**Supplied material:**
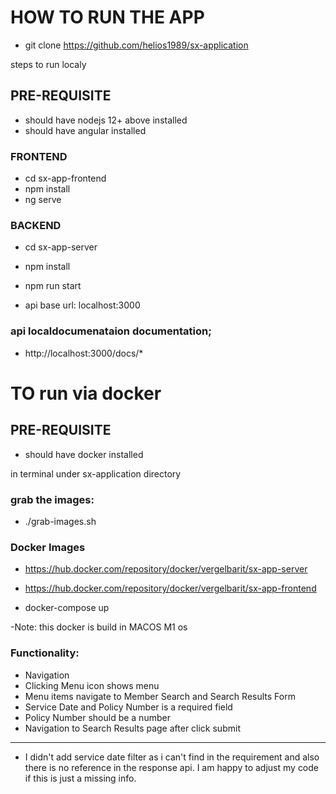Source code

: # HOW TO RUN THE APP
- git clone https://github.com/helios1989/sx-application

steps to run localy
## PRE-REQUISITE
 - should have  nodejs  12+ above installed
 - should have  angular installed

### FRONTEND
- cd sx-app-frontend
- npm install
- ng serve

### BACKEND
- cd sx-app-server
- npm install
- npm run start

- api base url: localhost:3000


### api localdocumenataion documentation;
- http://localhost:3000/docs/*

# TO run via docker
## PRE-REQUISITE
 - should have docker installed

in terminal under sx-application directory
### grab the images:
- ./grab-images.sh

### Docker Images
- https://hub.docker.com/repository/docker/vergelbarit/sx-app-server
- https://hub.docker.com/repository/docker/vergelbarit/sx-app-frontend

- docker-compose up

-Note: this docker is build in MACOS M1 os


### Functionality:
 - Navigation
 - Clicking Menu icon shows menu
 - Menu items navigate to Member Search and Search Results
Form
 - Service Date and Policy Number is a required field
 - Policy Number should be a number
 - Navigation to Search Results page after click submit

---
 - I didn't add service date filter as i can't find in the requirement and also there is no reference in the response api. I am happy to adjust my code if this is    just a missing info.
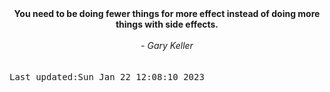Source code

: 
<div align="center"><b><span>You need to be doing fewer things for more effect instead of doing more things with side effects.</span></b><br><br><i> - Gary Keller</i></div>
<br><br><kbd>Last updated:Sun Jan 22 12:08:10 2023</kbd>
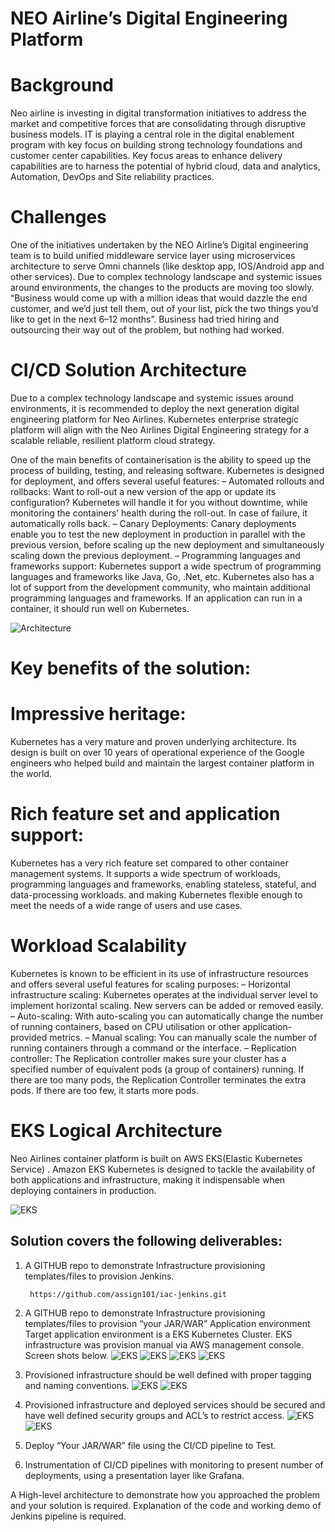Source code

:   # NEO Airline’s Digital Engineering Platform

# Background

Neo airline is investing in digital transformation initiatives to address the market and competitive forces that are consolidating through disruptive business models. IT is playing a central role in the digital enablement program with key focus on building strong technology foundations and customer center capabilities. Key focus areas to enhance delivery capabilities are to harness the potential of hybrid cloud, data and analytics, Automation, DevOps and Site reliability practices.

# Challenges
One of the initiatives undertaken by the NEO Airline’s Digital engineering team is to build unified middleware service layer using microservices architecture to serve Omni channels (like desktop app, IOS/Android app and other services). Due to complex technology landscape and systemic issues around environments, the changes to the products are moving too slowly. “Business would come up with a million ideas that would dazzle the end customer, and we’d just tell them, out of your list, pick the two things you’d like to get in the next 6–12 months”. Business had tried hiring and outsourcing their way out of the problem, but nothing had worked. 

# CI/CD Solution Architecture
Due to a complex technology landscape and systemic issues around environments, it is recommended to deploy the next generation digital engineering platform for Neo Airlines. 
Kubernetes enterprise strategic platform will align with the Neo Airlines Digital Engineering strategy for  a scalable reliable, resilient platform cloud strategy.

One of the main benefits of containerisation is the ability to speed up the process of building, testing, and releasing software. Kubernetes is designed for deployment, and offers several useful features:
– Automated rollouts and rollbacks: Want to roll-out a new version of the app or update its configuration? Kubernetes will handle it for you without downtime, while monitoring the containers’ health during the roll-out. In case of failure, it automatically rolls back.
– Canary Deployments: Canary deployments enable you to test the new deployment in production in parallel with the previous version, before scaling up the new deployment and simultaneously scaling down the previous deployment.
– Programming languages and frameworks support: Kubernetes support a wide spectrum of programming languages and frameworks like Java, Go, .Net, etc. Kubernetes also has a lot of support from the development community, who maintain additional programming languages and frameworks. If an application can run in a container, it should run well on Kubernetes.

![Architecture](images/architecture.png)                                       

# Key benefits of the solution:
# Impressive heritage:
Kubernetes has a very mature and proven underlying architecture. Its design is built on over 10 years of operational experience of the Google engineers who helped build and maintain the largest container platform in the world.
# Rich feature set and application support:
Kubernetes has a very rich feature set compared to other container management systems. It supports a wide spectrum of workloads, programming languages and frameworks, enabling stateless, stateful, and data-processing workloads. and making Kubernetes flexible enough to meet the needs of a wide range of users and use cases.
# Workload Scalability
Kubernetes is known to be efficient in its use of infrastructure resources and offers several useful features for scaling purposes:
– Horizontal infrastructure scaling: Kubernetes operates at the individual server level to implement horizontal scaling. New servers can be added or removed easily.
– Auto-scaling: With auto-scaling you can automatically change the number of running containers, based on CPU utilisation or other application-provided metrics.
– Manual scaling: You can manually scale the number of running containers through a command or the interface.
– Replication controller: The Replication controller makes sure your cluster has a specified number of equivalent pods (a group of containers) running. If there are too many pods, the Replication Controller terminates the extra pods. If there are too few, it starts more pods.


# EKS Logical  Architecture
Neo Airlines container platform is built on AWS EKS(Elastic Kubernetes Service) . Amazon EKS Kubernetes is designed to tackle the availability of both applications and infrastructure, making it indispensable when deploying containers in production.

![EKS](images/eks.png)


## Solution covers the following deliverables:
1)	A GITHUB repo to demonstrate Infrastructure provisioning templates/files to provision Jenkins.
        
         https://github.com/assign101/iac-jenkins.git
         
        
2)	A GITHUB repo to demonstrate Infrastructure provisioning templates/files to provision “your JAR/WAR” Application environment
    Target application environment is a EKS Kubernetes Cluster. EKS infrastructure was provision manual via AWS management console.
 Screen shots below.
![EKS](images/cluster.png)
![EKS](images/pods.png)
![EKS](images/eksconsole.png)
![EKS](images/eksnodes.png)

   
3)	Provisioned infrastructure should be well defined with proper tagging and naming conventions.
![EKS](images/tagjenkins.png)
![EKS](images/tagnodes.png)

4)	Provisioned infrastructure and deployed services should be secured and have well defined security groups and ACL’s to restrict access.
![EKS](images/secjenkins.png)
![EKS](images/secnode.png)

5)	Deploy “Your JAR/WAR” file using the CI/CD pipeline to Test.


6)	Instrumentation of CI/CD pipelines with monitoring to present number of deployments, using a presentation layer like Grafana.

A High-level architecture to demonstrate how you approached the problem and your solution is required.
Explanation of the code and working demo of Jenkins pipeline is required.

**Task description:** Although the records contain pictures, only the text should be copied, exactly as it stands.

**Expected output:**
Source code

: # HOW TO RUN THE APP
- git clone https://github.com/helios1989/sx-application

steps to run localy
## PRE-REQUISITE
 - should have  nodejs  12+ above installed
 - should have  angular installed

### FRONTEND
- cd sx-app-frontend
- npm install
- ng serve

### BACKEND
- cd sx-app-server
- npm install
- npm run start

- api base url: localhost:3000


### api localdocumenataion documentation;
- http://localhost:3000/docs/*

# TO run via docker
## PRE-REQUISITE
 - should have docker installed

in terminal under sx-application directory
### grab the images:
- ./grab-images.sh

### Docker Images
- https://hub.docker.com/repository/docker/vergelbarit/sx-app-server
- https://hub.docker.com/repository/docker/vergelbarit/sx-app-frontend

- docker-compose up

-Note: this docker is build in MACOS M1 os


### Functionality:
 - Navigation
 - Clicking Menu icon shows menu
 - Menu items navigate to Member Search and Search Results
Form
 - Service Date and Policy Number is a required field
 - Policy Number should be a number
 - Navigation to Search Results page after click submit

---
 - I didn't add service date filter as i can't find in the requirement and also there is no reference in the response api. I am happy to adjust my code if this is    just a missing info.
Source code

: 
<div align="center"><b><span>You need to be doing fewer things for more effect instead of doing more things with side effects.</span></b><br><br><i> - Gary Keller</i></div>
<br><br><kbd>Last updated:Sun Jan 22 12:08:10 2023</kbd>
Source code

:   # NEO Airline’s Digital Engineering Platform

# Background

Neo airline is investing in digital transformation initiatives to address the market and competitive forces that are consolidating through disruptive business models. IT is playing a central role in the digital enablement program with key focus on building strong technology foundations and customer center capabilities. Key focus areas to enhance delivery capabilities are to harness the potential of hybrid cloud, data and analytics, Automation, DevOps and Site reliability practices.

# Challenges
One of the initiatives undertaken by the NEO Airline’s Digital engineering team is to build unified middleware service layer using microservices architecture to serve Omni channels (like desktop app, IOS/Android app and other services). Due to complex technology landscape and systemic issues around environments, the changes to the products are moving too slowly. “Business would come up with a million ideas that would dazzle the end customer, and we’d just tell them, out of your list, pick the two things you’d like to get in the next 6–12 months”. Business had tried hiring and outsourcing their way out of the problem, but nothing had worked. 

# CI/CD Solution Architecture
Due to a complex technology landscape and systemic issues around environments, it is recommended to deploy the next generation digital engineering platform for Neo Airlines. 
Kubernetes enterprise strategic platform will align with the Neo Airlines Digital Engineering strategy for  a scalable reliable, resilient platform cloud strategy.

One of the main benefits of containerisation is the ability to speed up the process of building, testing, and releasing software. Kubernetes is designed for deployment, and offers several useful features:
– Automated rollouts and rollbacks: Want to roll-out a new version of the app or update its configuration? Kubernetes will handle it for you without downtime, while monitoring the containers’ health during the roll-out. In case of failure, it automatically rolls back.
– Canary Deployments: Canary deployments enable you to test the new deployment in production in parallel with the previous version, before scaling up the new deployment and simultaneously scaling down the previous deployment.
– Programming languages and frameworks support: Kubernetes support a wide spectrum of programming languages and frameworks like Java, Go, .Net, etc. Kubernetes also has a lot of support from the development community, who maintain additional programming languages and frameworks. If an application can run in a container, it should run well on Kubernetes.

![Architecture](images/architecture.png)                                       

# Key benefits of the solution:
# Impressive heritage:
Kubernetes has a very mature and proven underlying architecture. Its design is built on over 10 years of operational experience of the Google engineers who helped build and maintain the largest container platform in the world.
# Rich feature set and application support:
Kubernetes has a very rich feature set compared to other container management systems. It supports a wide spectrum of workloads, programming languages and frameworks, enabling stateless, stateful, and data-processing workloads. and making Kubernetes flexible enough to meet the needs of a wide range of users and use cases.
# Workload Scalability
Kubernetes is known to be efficient in its use of infrastructure resources and offers several useful features for scaling purposes:
– Horizontal infrastructure scaling: Kubernetes operates at the individual server level to implement horizontal scaling. New servers can be added or removed easily.
– Auto-scaling: With auto-scaling you can automatically change the number of running containers, based on CPU utilisation or other application-provided metrics.
– Manual scaling: You can manually scale the number of running containers through a command or the interface.
– Replication controller: The Replication controller makes sure your cluster has a specified number of equivalent pods (a group of containers) running. If there are too many pods, the Replication Controller terminates the extra pods. If there are too few, it starts more pods.


# EKS Logical  Architecture
Neo Airlines container platform is built on AWS EKS(Elastic Kubernetes Service) . Amazon EKS Kubernetes is designed to tackle the availability of both applications and infrastructure, making it indispensable when deploying containers in production.

![EKS](images/eks.png)


## Solution covers the following deliverables:
1)	A GITHUB repo to demonstrate Infrastructure provisioning templates/files to provision Jenkins.
        
         https://github.com/assign101/iac-jenkins.git
         
        
2)	A GITHUB repo to demonstrate Infrastructure provisioning templates/files to provision “your JAR/WAR” Application environment
    Target application environment is a EKS Kubernetes Cluster. EKS infrastructure was provision manual via AWS management console.
 Screen shots below.
![EKS](images/cluster.png)
![EKS](images/pods.png)
![EKS](images/eksconsole.png)
![EKS](images/eksnodes.png)

   
3)	Provisioned infrastructure should be well defined with proper tagging and naming conventions.
![EKS](images/tagjenkins.png)
![EKS](images/tagnodes.png)

4)	Provisioned infrastructure and deployed services should be secured and have well defined security groups and ACL’s to restrict access.
![EKS](images/secjenkins.png)
![EKS](images/secnode.png)

5)	Deploy “Your JAR/WAR” file using the CI/CD pipeline to Test.


6)	Instrumentation of CI/CD pipelines with monitoring to present number of deployments, using a presentation layer like Grafana.

A High-level architecture to demonstrate how you approached the problem and your solution is required.
Explanation of the code and working demo of Jenkins pipeline is required.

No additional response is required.